The Bottom Line
The LinkStation lineup is Buffalo's budget friendly turn-key platform for creative professionals and prosumers offering a centralized data platform for sharing across the home or office and multiple devices. Their latest solution is the LinkStation SOHO and today we have it in house.
Starting from the top, the LinkStation SOHO shares the same form factor and enclosure with the 200 series. Going further, hardware between platforms has seemingly stayed the same well with the new SOHO using a dual-issue ARM @ 800MHz and 256MB of DDR3.For connectivity we have a single gigabit ethernet port, USB 2.0 and SATAII internally to the backplane. Drives are included with this platform and are dependent on model, Buffalo offers a 4TB and 8TB option.
Compatibility for the LinkStation SOHO includes Windows XP through 10 along with macOS 10.10+. MSRP of the 4TB Two-Bay LinkStation SOHO comes in at $279.99 with a two-year warranty and includes three-years of 24/7 support along with data recovery services something Buffalo has won the ARC award for three years running.
At the top right of the box we have a sticker with model and capacity listed with the drive configuration. For our model this includes a 2TB x 2 setup.
Unboxing, we have the power adapter, reading materials and ethernet cable.
As mentioned, the SOHO follows on the heels of the LinkStation 200 series, thus the same enclosure and design. That said the front offers both a door to remove the drives and ventilation on each side. The right offers two LEDs; one for power and another for HDD activity.
Buffalo offers data recovery services for its NAS appliances, information is made available via the QR Code on the side of the unit.
On the backside, we have a small cooling fan at the top with the I/O to the left. Over here we have reset and power along with USB and gigabit ethernet.
Drives included in the SOHO are WD Blue 2TB.
Setup of the SOHO starts with NAS Navigator.
Pushing through, we setup the admin account
Once setup is complete, we land in Buffalo's tiled interface with a more advanced option to the right.
Into the Advanced menu, we find a sidebar with several options. We start with File sharing which includes folder creation, users and groups.

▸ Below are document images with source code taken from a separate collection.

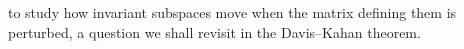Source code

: \documentclass[14pt,letterpaper]{article}
\theoremstyle{plain}
\theoremstyle{definition}
\theoremstyle{remark}
\newcommand{\R}{\mathbb{R}}
\begin{document}
to study how invariant subspaces move when the matrix
defining them is perturbed, a question we shall revisit
in the Davis--Kahan theorem.

\end{document}
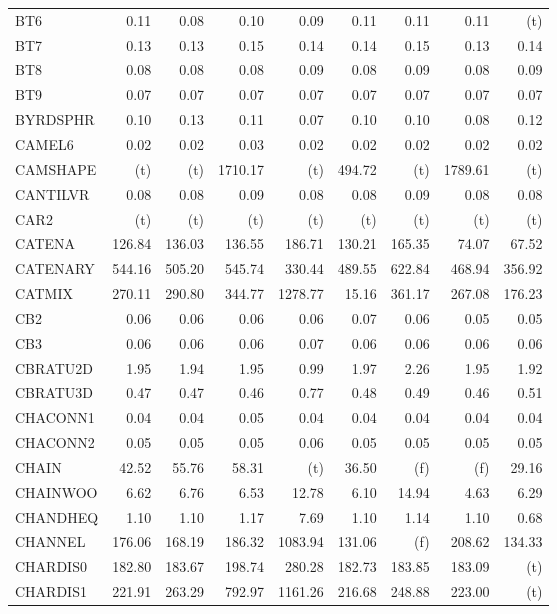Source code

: \documentclass[11pt,twoside]{article}
\begin{document}
{\begin{longtable}[c]{|l|r|r|r|r|r|r|r|r|}
BT6 & 0.11 & 0.08 & 0.10 & 0.09 & 0.11 & 0.11 & 0.11 & (t) \\
BT7 & 0.13 & 0.13 & 0.15 & 0.14 & 0.14 & 0.15 & 0.13 & 0.14 \\
BT8 & 0.08 & 0.08 & 0.08 & 0.09 & 0.08 & 0.09 & 0.08 & 0.09 \\
BT9 & 0.07 & 0.07 & 0.07 & 0.07 & 0.07 & 0.07 & 0.07 & 0.07 \\
BYRDSPHR & 0.10 & 0.13 & 0.11 & 0.07 & 0.10 & 0.10 & 0.08 & 0.12 \\
CAMEL6 & 0.02 & 0.02 & 0.03 & 0.02 & 0.02 & 0.02 & 0.02 & 0.02 \\
CAMSHAPE & (t) & (t) & 1710.17 & (t) & 494.72 & (t) & 1789.61 & (t) \\
CANTILVR & 0.08 & 0.08 & 0.09 & 0.08 & 0.08 & 0.09 & 0.08 & 0.08 \\
CAR2 & (t) & (t) & (t) & (t) & (t) & (t) & (t) & (t) \\
CATENA & 126.84 & 136.03 & 136.55 & 186.71 & 130.21 & 165.35 & 74.07 & 67.52 \\
CATENARY & 544.16 & 505.20 & 545.74 & 330.44 & 489.55 & 622.84 & 468.94 & 356.92 \\
CATMIX & 270.11 & 290.80 & 344.77 & 1278.77 & 15.16 & 361.17 & 267.08 & 176.23 \\
CB2 & 0.06 & 0.06 & 0.06 & 0.06 & 0.07 & 0.06 & 0.05 & 0.05 \\
CB3 & 0.06 & 0.06 & 0.06 & 0.07 & 0.06 & 0.06 & 0.06 & 0.06 \\
CBRATU2D & 1.95 & 1.94 & 1.95 & 0.99 & 1.97 & 2.26 & 1.95 & 1.92 \\
CBRATU3D & 0.47 & 0.47 & 0.46 & 0.77 & 0.48 & 0.49 & 0.46 & 0.51 \\
CHACONN1 & 0.04 & 0.04 & 0.05 & 0.04 & 0.04 & 0.04 & 0.04 & 0.04 \\
CHACONN2 & 0.05 & 0.05 & 0.05 & 0.06 & 0.05 & 0.05 & 0.05 & 0.05 \\
CHAIN & 42.52 & 55.76 & 58.31 & (t) & 36.50 & (f) & (f) & 29.16 \\
CHAINWOO & 6.62 & 6.76 & 6.53 & 12.78 & 6.10 & 14.94 & 4.63 & 6.29 \\
CHANDHEQ & 1.10 & 1.10 & 1.17 & 7.69 & 1.10 & 1.14 & 1.10 & 0.68 \\
CHANNEL & 176.06 & 168.19 & 186.32 & 1083.94 & 131.06 & (f) & 208.62 & 134.33 \\
CHARDIS0 & 182.80 & 183.67 & 198.74 & 280.28 & 182.73 & 183.85 & 183.09 & (t) \\
CHARDIS1 & 221.91 & 263.29 & 792.97 & 1161.26 & 216.68 & 248.88 & 223.00 & (t) \\

\end{longtable}}
\end{document}
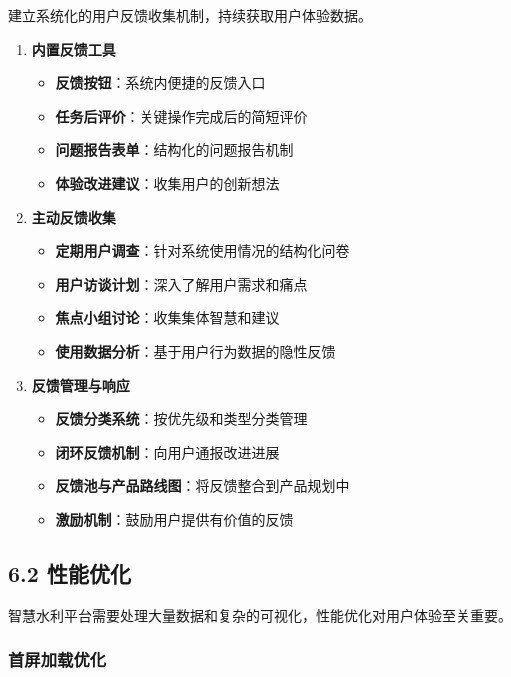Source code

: 建立系统化的用户反馈收集机制，持续获取用户体验数据。

\begin{enumerate}
\def\labelenumi{\arabic{enumi}.}
\tightlist
\item
  \textbf{内置反馈工具}

  \begin{itemize}
  \tightlist
  \item
    \textbf{反馈按钮}：系统内便捷的反馈入口
  \item
    \textbf{任务后评价}：关键操作完成后的简短评价
  \item
    \textbf{问题报告表单}：结构化的问题报告机制
  \item
    \textbf{体验改进建议}：收集用户的创新想法
  \end{itemize}
\item
  \textbf{主动反馈收集}

  \begin{itemize}
  \tightlist
  \item
    \textbf{定期用户调查}：针对系统使用情况的结构化问卷
  \item
    \textbf{用户访谈计划}：深入了解用户需求和痛点
  \item
    \textbf{焦点小组讨论}：收集集体智慧和建议
  \item
    \textbf{使用数据分析}：基于用户行为数据的隐性反馈
  \end{itemize}
\item
  \textbf{反馈管理与响应}

  \begin{itemize}
  \tightlist
  \item
    \textbf{反馈分类系统}：按优先级和类型分类管理
  \item
    \textbf{闭环反馈机制}：向用户通报改进进展
  \item
    \textbf{反馈池与产品路线图}：将反馈整合到产品规划中
  \item
    \textbf{激励机制}：鼓励用户提供有价值的反馈
  \end{itemize}
\end{enumerate}

\subsection{6.2 性能优化}\label{ux6027ux80fdux4f18ux5316}

智慧水利平台需要处理大量数据和复杂的可视化，性能优化对用户体验至关重要。

\subsubsection{首屏加载优化}\label{ux9996ux5c4fux52a0ux8f7dux4f18ux5316}

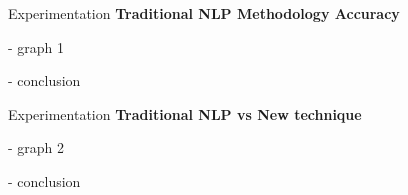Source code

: \begin{frame}[label=exp]{Experimentation}
	\textbf{Traditional NLP Methodology Accuracy}
	
	-	graph 1
	
	-	conclusion
	
\end{frame}




\begin{frame}[label=exp]{Experimentation}
	\textbf{Traditional NLP vs New technique}
	
	-	graph 2
	
	-	conclusion
	
\end{frame}



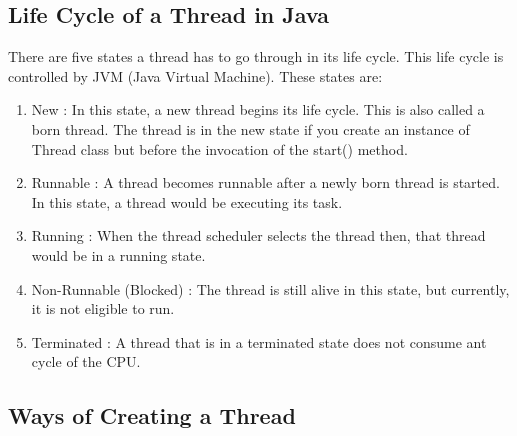 \documentclass[11pt]{article}
\begin{document}
\subsection{Life Cycle of a Thread in Java}
There are five states a thread has to go through in its life cycle. This life cycle is controlled by JVM (Java Virtual Machine). These states are:
\begin{enumerate}
	\item New : In this state, a new thread begins its life cycle. This is also called a born thread. The thread is in the new state if you create an instance of Thread class but before the invocation of the start() method.
	\item Runnable : A thread becomes runnable after a newly born thread is started. In this state, a thread would be executing its task.
	\item Running : When the thread scheduler selects the thread then, that thread would be in a running state.
	\item Non-Runnable (Blocked) : The thread is still alive in this state, but currently, it is not eligible to run.
	\item Terminated : A thread that is in a terminated state does not consume ant cycle of the CPU.
\end{enumerate}

\subsection{Ways of Creating a Thread}

\end{document}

The option for AFP, SMB and FTP services is available here as well.
The drives menu covers internal and USB attached along with RAID setup.
Backup options include Time Machine and direct copy over USB.
Management offers email notifications along with a sleep timer and support for UPS, Factory reset and firmware updates.
With this platform being a budget solution, I took to testing differently with real-world transfers over SMB.
I started testing with a 10GB file transfer, giving the Linkstation SOHO a long enough transfer time to get past the cache and enough time for any connection issues to even out. In the image above we have RAID 0 on the left and RAID 1 on the right. Performance was quite even in this scenario 27 MB/s for RAID 0 and 24 MB/s for RAID 1.
Switching to read operations, I have a 600M file again RAID 0 on the left RAID 1 on the right. Both once again quite similar, RAID 0 getting 51 MB/s and RAID 1 49 MB/s.
Doubling up we test that same file with multi-threaded operations to see if we can get anymore performance out of the SOHO. RAID 0 comes in with two files reading at 34 MB/s and RAID 1 offers two at 26 MB/s. Slight performance gain in each scenario.
Wrapping this up, the LinkStation SOHO isn't going to be for everyone. In fact, Buffalo is targeting home and professional users that want a quick turn-key option for moving data between devices. That said, build quality has had some corners cut with the plastic enclosure and low-cost internals but I do commend Buffalo on the fit and finish of the overall product.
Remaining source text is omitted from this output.